EXERCISE REQUIREMENTS. The records below hold a stretch from the line with "# Education" through the line with "- Natural Language Processing"; return exactly those lines, ends included, and nothing more.

▼

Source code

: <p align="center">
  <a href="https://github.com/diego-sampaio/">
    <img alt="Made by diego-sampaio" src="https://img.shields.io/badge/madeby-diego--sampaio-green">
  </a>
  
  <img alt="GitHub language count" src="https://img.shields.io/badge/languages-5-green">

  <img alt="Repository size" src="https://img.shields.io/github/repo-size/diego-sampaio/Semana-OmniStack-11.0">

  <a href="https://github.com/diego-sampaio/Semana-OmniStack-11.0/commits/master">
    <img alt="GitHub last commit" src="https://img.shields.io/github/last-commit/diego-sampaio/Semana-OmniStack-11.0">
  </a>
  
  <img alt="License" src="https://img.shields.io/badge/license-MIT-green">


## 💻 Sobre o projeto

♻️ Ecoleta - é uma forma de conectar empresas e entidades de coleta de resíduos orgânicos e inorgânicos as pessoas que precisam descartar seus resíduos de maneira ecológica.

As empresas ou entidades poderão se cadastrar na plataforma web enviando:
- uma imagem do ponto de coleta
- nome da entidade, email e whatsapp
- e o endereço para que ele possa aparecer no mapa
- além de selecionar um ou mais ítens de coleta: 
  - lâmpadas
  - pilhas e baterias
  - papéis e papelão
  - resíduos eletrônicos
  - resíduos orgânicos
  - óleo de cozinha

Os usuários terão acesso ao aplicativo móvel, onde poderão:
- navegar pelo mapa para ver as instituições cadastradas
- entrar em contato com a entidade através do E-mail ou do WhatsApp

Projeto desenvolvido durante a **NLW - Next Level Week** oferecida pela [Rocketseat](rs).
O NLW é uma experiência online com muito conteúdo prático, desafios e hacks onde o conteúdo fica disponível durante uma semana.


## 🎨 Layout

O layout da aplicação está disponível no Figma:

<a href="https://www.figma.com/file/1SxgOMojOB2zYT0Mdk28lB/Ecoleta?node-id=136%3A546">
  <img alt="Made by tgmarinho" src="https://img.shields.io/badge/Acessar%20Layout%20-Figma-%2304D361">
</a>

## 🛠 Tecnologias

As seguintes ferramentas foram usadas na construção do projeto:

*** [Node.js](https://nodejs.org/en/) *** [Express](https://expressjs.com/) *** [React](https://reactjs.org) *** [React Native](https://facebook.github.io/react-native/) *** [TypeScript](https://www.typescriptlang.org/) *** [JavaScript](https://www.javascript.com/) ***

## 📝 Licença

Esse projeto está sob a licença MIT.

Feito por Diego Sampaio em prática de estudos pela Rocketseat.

▲
▼

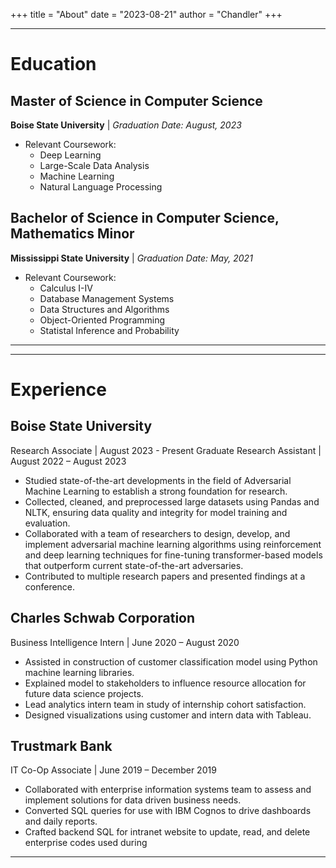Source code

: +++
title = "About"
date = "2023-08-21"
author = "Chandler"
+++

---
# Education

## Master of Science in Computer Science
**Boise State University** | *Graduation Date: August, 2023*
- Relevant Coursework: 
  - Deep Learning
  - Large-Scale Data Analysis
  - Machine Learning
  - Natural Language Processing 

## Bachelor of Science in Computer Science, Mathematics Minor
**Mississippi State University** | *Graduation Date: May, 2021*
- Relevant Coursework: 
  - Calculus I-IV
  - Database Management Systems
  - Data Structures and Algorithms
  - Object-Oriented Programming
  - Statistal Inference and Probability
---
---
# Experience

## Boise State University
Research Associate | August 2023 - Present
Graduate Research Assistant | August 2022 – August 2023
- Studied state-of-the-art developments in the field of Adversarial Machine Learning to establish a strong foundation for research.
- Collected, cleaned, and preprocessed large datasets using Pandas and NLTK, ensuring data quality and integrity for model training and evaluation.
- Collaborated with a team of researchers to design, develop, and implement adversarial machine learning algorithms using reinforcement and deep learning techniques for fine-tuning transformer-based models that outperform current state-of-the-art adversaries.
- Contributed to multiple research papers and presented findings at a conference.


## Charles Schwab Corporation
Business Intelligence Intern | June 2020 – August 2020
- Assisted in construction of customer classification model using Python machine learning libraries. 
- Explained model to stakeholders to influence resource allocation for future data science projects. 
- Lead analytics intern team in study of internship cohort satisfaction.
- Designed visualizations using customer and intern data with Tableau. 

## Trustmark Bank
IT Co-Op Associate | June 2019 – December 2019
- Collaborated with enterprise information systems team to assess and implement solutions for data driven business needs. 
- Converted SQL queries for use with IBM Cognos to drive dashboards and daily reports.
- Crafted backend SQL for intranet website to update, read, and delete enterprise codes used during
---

▲
▼

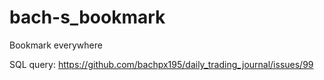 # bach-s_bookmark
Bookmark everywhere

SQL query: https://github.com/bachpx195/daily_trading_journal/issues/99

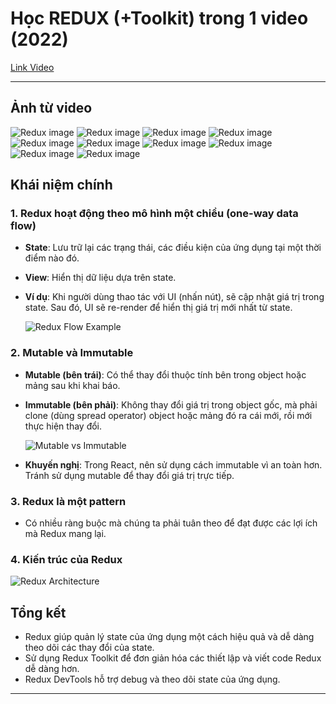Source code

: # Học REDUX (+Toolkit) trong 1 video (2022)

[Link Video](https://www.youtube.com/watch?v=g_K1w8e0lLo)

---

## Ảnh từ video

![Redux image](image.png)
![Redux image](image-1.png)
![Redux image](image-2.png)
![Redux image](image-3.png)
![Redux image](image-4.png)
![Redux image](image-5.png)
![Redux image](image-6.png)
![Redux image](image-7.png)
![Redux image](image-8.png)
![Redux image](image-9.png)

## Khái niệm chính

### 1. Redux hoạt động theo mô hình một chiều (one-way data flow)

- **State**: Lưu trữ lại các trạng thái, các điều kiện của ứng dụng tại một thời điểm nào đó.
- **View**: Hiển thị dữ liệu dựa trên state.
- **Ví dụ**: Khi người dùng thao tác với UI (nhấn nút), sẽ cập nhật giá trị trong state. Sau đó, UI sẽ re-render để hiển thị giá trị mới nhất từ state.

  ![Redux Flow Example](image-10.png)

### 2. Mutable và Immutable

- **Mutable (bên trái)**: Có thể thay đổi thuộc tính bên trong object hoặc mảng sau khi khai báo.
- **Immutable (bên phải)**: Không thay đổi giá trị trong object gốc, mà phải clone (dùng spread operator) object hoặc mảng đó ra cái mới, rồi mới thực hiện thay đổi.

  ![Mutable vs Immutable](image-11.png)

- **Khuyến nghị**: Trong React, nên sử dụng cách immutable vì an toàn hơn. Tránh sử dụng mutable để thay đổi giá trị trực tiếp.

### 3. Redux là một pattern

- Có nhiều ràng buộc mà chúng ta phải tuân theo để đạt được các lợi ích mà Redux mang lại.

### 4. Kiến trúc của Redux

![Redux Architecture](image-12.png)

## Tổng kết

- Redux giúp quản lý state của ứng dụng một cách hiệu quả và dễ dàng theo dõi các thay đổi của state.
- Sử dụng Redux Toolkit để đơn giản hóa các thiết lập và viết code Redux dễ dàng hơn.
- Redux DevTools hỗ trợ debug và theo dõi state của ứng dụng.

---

▲

RESPONSE FOR THIS EXERCISE.
# Education

## Master of Science in Computer Science
**Boise State University** | *Graduation Date: August, 2023*
- Relevant Coursework: 
  - Deep Learning
  - Large-Scale Data Analysis
  - Machine Learning
  - Natural Language Processing 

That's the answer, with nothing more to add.